▸ EXERCISE AIM:
If a line in the entries below includes "weak", show that line.

******************************

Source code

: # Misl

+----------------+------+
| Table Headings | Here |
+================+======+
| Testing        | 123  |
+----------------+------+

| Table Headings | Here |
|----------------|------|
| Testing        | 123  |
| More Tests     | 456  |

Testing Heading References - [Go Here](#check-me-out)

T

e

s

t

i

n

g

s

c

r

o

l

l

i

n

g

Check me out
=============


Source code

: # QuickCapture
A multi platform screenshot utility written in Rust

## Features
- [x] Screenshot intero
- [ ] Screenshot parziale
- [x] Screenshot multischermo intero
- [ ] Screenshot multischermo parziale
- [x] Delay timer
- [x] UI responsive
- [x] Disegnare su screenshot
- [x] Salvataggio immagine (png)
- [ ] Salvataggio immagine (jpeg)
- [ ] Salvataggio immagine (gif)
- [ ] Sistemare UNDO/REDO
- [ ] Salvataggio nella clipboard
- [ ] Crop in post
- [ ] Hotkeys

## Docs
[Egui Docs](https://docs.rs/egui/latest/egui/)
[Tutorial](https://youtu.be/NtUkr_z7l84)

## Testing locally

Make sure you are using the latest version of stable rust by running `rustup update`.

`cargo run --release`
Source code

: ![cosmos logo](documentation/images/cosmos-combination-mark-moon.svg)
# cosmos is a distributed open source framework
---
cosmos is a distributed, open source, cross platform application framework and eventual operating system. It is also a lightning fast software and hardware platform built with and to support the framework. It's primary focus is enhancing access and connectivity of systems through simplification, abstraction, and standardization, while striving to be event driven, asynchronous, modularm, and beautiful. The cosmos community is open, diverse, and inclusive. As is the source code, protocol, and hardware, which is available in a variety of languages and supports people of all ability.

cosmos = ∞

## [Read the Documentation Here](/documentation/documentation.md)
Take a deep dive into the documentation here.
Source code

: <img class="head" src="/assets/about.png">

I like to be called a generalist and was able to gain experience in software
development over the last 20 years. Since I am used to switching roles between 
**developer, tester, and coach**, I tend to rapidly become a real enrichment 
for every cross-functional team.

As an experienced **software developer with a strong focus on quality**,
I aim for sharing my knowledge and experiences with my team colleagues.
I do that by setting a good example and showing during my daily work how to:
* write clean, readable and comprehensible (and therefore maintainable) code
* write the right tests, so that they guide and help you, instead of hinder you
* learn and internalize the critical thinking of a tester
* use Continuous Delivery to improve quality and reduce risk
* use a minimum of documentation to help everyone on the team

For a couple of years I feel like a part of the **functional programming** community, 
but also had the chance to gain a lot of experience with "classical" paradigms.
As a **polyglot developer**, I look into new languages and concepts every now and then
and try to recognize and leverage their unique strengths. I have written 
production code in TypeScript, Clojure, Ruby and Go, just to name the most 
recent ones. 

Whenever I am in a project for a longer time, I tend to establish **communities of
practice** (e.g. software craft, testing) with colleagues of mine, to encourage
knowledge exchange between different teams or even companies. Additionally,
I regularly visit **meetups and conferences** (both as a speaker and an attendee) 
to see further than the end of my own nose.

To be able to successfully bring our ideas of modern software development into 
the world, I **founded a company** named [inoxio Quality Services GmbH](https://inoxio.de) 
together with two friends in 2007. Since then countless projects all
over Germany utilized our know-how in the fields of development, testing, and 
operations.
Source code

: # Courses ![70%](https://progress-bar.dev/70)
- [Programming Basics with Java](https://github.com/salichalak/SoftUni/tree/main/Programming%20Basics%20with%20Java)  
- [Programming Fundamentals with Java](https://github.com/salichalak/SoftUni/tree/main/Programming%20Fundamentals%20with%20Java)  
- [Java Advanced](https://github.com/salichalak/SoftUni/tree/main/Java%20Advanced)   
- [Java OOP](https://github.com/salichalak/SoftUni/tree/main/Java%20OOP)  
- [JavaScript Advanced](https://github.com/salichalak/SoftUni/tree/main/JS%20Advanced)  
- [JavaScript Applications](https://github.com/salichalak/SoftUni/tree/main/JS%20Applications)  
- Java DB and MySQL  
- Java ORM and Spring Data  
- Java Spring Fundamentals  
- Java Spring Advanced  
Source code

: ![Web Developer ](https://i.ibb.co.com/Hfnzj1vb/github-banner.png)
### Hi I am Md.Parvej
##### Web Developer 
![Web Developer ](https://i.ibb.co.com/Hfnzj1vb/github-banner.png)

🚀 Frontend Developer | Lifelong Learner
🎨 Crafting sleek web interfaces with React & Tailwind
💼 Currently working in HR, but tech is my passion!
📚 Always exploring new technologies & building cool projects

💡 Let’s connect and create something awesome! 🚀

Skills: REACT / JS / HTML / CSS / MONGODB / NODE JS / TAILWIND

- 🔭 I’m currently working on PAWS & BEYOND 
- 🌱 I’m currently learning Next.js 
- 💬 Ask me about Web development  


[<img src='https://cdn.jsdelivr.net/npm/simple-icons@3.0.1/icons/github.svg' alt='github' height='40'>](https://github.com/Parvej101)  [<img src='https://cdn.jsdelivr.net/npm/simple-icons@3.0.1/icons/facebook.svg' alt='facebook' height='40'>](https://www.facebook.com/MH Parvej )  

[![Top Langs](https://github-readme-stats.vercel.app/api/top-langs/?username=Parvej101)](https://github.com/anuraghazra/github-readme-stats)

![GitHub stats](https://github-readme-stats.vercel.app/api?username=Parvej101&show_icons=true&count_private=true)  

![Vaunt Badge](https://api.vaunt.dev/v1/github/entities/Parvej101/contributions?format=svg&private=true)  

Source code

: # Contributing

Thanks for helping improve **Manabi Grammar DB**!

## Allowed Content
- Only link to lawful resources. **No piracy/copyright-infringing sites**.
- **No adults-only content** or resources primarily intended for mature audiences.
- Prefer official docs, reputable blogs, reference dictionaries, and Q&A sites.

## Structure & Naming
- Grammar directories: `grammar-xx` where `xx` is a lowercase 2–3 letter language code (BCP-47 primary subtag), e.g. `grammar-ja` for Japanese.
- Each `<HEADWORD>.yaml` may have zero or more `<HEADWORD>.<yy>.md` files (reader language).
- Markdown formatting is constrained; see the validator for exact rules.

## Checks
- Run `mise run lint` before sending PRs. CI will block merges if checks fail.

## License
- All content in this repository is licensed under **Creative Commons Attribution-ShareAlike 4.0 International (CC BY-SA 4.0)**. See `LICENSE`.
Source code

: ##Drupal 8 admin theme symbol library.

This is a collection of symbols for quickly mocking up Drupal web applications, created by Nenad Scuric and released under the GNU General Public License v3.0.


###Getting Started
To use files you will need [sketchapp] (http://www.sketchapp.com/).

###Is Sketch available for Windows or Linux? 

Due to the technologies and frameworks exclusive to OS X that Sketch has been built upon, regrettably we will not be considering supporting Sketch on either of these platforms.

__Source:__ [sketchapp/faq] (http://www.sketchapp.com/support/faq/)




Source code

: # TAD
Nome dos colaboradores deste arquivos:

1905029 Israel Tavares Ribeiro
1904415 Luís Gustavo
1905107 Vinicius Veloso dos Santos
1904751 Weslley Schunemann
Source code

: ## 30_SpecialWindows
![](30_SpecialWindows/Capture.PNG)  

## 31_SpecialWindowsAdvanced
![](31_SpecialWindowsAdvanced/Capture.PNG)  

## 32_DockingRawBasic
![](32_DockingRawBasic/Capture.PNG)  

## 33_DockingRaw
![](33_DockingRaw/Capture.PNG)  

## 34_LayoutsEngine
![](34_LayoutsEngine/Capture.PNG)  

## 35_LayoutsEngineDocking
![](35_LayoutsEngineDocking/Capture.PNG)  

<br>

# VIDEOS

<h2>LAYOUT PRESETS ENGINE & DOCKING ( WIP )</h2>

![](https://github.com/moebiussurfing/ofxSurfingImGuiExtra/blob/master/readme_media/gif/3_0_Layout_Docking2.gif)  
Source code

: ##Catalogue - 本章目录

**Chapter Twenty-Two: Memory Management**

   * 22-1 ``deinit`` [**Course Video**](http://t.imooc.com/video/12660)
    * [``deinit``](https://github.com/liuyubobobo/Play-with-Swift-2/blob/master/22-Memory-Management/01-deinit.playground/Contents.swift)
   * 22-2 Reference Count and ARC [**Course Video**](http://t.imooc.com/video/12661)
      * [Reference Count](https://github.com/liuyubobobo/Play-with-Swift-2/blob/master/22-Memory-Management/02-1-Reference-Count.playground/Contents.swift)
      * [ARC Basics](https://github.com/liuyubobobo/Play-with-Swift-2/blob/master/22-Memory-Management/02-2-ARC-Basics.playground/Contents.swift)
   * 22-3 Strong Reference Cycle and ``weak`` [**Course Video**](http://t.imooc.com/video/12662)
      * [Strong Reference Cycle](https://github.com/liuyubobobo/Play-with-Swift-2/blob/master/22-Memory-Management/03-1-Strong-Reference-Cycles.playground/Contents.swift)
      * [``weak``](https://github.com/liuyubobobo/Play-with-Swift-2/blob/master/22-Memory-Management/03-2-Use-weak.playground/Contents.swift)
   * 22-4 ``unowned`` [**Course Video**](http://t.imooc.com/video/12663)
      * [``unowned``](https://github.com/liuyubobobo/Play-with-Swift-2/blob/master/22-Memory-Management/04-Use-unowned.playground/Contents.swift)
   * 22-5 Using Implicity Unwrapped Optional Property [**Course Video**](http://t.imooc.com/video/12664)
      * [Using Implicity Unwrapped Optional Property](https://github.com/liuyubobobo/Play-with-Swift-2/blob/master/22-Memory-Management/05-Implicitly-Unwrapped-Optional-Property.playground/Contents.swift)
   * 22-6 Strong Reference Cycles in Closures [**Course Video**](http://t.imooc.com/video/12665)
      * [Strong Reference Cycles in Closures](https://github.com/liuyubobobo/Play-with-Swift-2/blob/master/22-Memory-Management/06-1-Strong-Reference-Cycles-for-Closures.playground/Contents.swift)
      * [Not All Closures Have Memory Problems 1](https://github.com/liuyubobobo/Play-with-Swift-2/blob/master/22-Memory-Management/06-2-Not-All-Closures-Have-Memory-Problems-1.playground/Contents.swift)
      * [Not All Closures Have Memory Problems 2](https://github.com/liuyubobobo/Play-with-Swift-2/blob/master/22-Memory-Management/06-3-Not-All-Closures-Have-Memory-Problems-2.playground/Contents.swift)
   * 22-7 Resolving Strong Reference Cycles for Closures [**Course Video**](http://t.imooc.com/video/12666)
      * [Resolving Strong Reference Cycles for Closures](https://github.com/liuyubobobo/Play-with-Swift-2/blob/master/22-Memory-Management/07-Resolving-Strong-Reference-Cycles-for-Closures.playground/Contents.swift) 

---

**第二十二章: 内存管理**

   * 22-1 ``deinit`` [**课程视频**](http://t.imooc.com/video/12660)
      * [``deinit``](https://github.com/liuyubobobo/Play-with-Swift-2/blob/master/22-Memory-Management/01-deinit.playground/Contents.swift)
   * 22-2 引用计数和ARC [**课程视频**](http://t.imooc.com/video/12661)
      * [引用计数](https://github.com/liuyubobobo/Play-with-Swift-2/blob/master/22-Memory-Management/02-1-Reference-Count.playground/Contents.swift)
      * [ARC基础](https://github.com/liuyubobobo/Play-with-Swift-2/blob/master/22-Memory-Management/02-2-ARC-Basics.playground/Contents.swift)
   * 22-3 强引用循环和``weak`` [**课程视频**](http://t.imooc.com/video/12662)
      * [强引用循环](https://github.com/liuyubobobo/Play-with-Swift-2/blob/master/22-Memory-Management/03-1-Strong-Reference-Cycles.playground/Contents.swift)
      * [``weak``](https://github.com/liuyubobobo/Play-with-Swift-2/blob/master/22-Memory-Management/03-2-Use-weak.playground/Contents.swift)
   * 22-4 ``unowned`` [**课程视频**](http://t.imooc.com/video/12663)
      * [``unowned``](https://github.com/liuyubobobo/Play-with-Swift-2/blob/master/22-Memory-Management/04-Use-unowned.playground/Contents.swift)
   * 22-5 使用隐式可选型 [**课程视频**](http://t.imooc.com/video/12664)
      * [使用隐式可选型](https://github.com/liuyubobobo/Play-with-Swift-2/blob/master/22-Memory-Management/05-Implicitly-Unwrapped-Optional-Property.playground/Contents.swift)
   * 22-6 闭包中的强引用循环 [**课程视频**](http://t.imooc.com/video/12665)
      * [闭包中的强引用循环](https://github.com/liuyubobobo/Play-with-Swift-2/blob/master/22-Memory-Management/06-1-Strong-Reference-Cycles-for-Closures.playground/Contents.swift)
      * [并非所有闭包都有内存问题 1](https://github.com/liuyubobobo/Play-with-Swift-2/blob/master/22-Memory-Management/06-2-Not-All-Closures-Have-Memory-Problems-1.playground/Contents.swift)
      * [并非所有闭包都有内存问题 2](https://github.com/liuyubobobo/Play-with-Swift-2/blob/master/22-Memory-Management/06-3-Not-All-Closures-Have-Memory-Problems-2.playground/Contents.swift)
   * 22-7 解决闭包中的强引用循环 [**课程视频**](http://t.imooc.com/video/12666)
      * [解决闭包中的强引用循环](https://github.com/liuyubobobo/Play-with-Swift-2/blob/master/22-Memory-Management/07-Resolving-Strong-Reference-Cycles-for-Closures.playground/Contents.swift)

******************************

▸ TASK OUTPUT:
   * 22-3 Strong Reference Cycle and ``weak`` [**Course Video**](http://t.imooc.com/video/12662)
      * [``weak``](https://github.com/liuyubobobo/Play-with-Swift-2/blob/master/22-Memory-Management/03-2-Use-weak.playground/Contents.swift)
   * 22-3 强引用循环和``weak`` [**课程视频**](http://t.imooc.com/video/12662)
      * [``weak``](https://github.com/liuyubobobo/Play-with-Swift-2/blob/master/22-Memory-Management/03-2-Use-weak.playground/Contents.swift)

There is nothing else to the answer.